Give back every record verbatim, but not the pictures.

—————

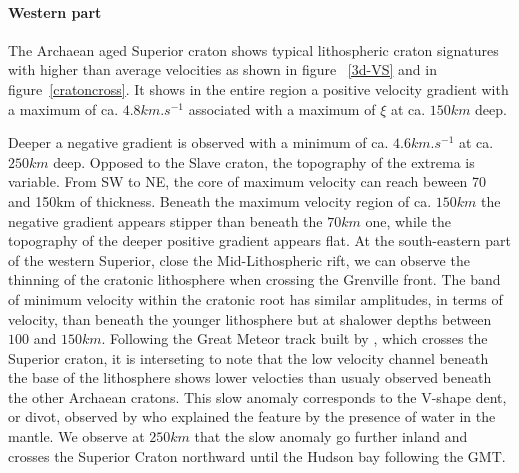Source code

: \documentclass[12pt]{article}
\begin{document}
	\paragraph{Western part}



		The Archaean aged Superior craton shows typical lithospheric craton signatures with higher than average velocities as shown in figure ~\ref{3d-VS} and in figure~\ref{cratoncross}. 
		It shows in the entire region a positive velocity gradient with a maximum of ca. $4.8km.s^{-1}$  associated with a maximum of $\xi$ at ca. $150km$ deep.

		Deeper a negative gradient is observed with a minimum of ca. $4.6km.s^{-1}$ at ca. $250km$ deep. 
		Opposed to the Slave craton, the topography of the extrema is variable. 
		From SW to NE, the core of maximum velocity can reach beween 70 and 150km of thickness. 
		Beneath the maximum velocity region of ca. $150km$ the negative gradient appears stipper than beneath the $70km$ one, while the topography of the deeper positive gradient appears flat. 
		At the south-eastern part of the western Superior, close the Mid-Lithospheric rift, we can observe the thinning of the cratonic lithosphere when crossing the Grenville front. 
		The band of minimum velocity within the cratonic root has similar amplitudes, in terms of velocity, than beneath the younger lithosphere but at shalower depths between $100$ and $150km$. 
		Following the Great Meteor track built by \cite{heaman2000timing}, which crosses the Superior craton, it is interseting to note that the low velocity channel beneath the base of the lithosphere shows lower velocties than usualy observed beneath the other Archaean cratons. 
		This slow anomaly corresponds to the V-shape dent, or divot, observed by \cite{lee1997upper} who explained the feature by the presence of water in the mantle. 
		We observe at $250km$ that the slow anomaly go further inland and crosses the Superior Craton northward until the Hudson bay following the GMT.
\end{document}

—————

- **Answer section**
Source code

: \documentclass[12pt]{article}
\begin{document}
	\paragraph{Western part}



		The Archaean aged Superior craton shows typical lithospheric craton signatures with higher than average velocities as shown in figure ~\ref{3d-VS} and in figure~\ref{cratoncross}. 
		It shows in the entire region a positive velocity gradient with a maximum of ca. $4.8km.s^{-1}$  associated with a maximum of $\xi$ at ca. $150km$ deep.

		Deeper a negative gradient is observed with a minimum of ca. $4.6km.s^{-1}$ at ca. $250km$ deep. 
		Opposed to the Slave craton, the topography of the extrema is variable. 
		From SW to NE, the core of maximum velocity can reach beween 70 and 150km of thickness. 
		Beneath the maximum velocity region of ca. $150km$ the negative gradient appears stipper than beneath the $70km$ one, while the topography of the deeper positive gradient appears flat. 
		At the south-eastern part of the western Superior, close the Mid-Lithospheric rift, we can observe the thinning of the cratonic lithosphere when crossing the Grenville front. 
		The band of minimum velocity within the cratonic root has similar amplitudes, in terms of velocity, than beneath the younger lithosphere but at shalower depths between $100$ and $150km$. 
		Following the Great Meteor track built by \cite{heaman2000timing}, which crosses the Superior craton, it is interseting to note that the low velocity channel beneath the base of the lithosphere shows lower velocties than usualy observed beneath the other Archaean cratons. 
		This slow anomaly corresponds to the V-shape dent, or divot, observed by \cite{lee1997upper} who explained the feature by the presence of water in the mantle. 
		We observe at $250km$ that the slow anomaly go further inland and crosses the Superior Craton northward until the Hudson bay following the GMT.
\end{document}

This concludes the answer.